Successful People
Jan 28, 2026 3:01 pm
Dear Family,
I spend a lot of time studying people who’ve achieved what most of us would call “success.”
That might be icons like Warren Buffett or Robert F. Smith. Or more modern operators like Alex Hormozi or Tim Ferriss. Different industries. Different styles. Different eras.
But the common thread is this: none of them ever really stop.
What fascinates me isn’t how they became successful, it’s how intentional they are about staying successful. Because those are two very different games.
There’s an old expression about the dog finally catching the car. We all know what it looks like on the way there. The chase. The hunger. The obsession. The long nights. The sacrifice.
But what doesn’t get talked about enough is what happens after you catch it.
That promotion you worked years for. That big client. That once-in-a-lifetime opportunity. You seize it… and then what?
It feels incredible.... for a moment. And then reality settles back in.
The emails don’t stop. The pressure doesn’t disappear. The expectations often increase. If anything, the stakes get higher.
Anyone who’s experienced even a small win, be it in sports, academics, or their professional career, knows this truth deep down: success is fleeting.
It’s not something you arrive at and permanently live inside of. It’s something you have to maintain, protect, and earn again. This is where I’ve seen people go in very different directions. Some are grounded enough to handle it. Others struggle.
Not because they aren’t capable, but because they put everything into the outcome and almost nothing into the person they were becoming along the way.
They optimized for the finish line at the expense of their health. Their relationships. Their peace. Their values. And once the goal was achieved, they were left asking a quiet but dangerous question:
“Why don’t I feel the way I thought I would?”
The people I admire most learned early that success isn’t the destination, it’s the byproduct of discipline, curiosity, and consistency. They don’t stop because they “made it.” They don’t chase the next thing out of fear.

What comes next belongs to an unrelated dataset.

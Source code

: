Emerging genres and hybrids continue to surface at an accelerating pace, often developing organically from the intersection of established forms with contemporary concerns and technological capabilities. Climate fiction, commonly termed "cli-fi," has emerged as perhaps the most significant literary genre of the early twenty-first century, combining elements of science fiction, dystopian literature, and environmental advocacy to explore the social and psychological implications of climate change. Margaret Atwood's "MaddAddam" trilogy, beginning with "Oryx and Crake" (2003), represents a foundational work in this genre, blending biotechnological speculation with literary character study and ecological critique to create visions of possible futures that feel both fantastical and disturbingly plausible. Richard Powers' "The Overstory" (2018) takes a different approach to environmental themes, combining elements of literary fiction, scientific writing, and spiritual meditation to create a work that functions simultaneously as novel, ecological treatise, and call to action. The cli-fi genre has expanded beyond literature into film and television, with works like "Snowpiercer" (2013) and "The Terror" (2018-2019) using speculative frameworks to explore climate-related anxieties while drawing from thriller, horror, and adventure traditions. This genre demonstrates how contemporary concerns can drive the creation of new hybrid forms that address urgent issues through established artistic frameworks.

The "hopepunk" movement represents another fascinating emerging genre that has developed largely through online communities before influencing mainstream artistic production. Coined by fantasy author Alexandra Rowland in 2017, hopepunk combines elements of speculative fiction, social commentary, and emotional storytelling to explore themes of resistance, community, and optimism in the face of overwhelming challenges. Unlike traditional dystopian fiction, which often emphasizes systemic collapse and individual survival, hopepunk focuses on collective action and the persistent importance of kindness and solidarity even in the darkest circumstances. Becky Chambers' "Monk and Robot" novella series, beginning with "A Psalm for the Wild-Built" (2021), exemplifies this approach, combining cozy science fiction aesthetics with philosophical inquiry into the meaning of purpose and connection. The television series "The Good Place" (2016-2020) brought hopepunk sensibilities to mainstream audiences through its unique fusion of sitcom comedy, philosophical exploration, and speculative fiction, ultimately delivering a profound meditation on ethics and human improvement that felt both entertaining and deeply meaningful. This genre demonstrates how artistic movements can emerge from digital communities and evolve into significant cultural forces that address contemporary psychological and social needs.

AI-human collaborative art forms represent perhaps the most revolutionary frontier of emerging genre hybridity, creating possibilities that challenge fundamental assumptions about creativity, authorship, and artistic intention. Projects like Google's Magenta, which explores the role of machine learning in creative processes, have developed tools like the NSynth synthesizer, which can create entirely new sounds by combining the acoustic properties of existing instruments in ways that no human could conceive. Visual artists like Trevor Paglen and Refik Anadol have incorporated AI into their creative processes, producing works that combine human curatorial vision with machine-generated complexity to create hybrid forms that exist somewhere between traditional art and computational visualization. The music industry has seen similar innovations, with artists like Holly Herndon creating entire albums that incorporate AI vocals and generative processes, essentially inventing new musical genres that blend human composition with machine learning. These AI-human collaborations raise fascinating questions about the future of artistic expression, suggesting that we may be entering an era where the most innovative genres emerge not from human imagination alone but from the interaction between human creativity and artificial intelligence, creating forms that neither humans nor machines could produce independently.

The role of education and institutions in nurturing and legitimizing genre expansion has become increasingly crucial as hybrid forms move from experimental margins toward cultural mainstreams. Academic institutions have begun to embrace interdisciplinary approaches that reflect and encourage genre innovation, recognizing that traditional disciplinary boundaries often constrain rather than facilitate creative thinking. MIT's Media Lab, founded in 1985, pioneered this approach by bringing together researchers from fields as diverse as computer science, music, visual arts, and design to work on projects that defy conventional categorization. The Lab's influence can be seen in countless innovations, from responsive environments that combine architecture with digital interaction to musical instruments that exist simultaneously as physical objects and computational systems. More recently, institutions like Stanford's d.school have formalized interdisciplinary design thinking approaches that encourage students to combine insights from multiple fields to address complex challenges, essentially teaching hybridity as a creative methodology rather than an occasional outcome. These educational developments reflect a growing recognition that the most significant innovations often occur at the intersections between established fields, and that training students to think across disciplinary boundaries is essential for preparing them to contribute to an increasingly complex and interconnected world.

They keep going because the process itself has become part of who they are.
That’s the shift. From chasing outcomes to committing to identity.
From asking “What do I want?” to asking “Who am I becoming?”
When I talk about normalizing excellence, this is what we mean.
Not performative success.
Not highlight-reel wins. But building a life, a mindset, and a set of habits that can actually sustain success when it shows up.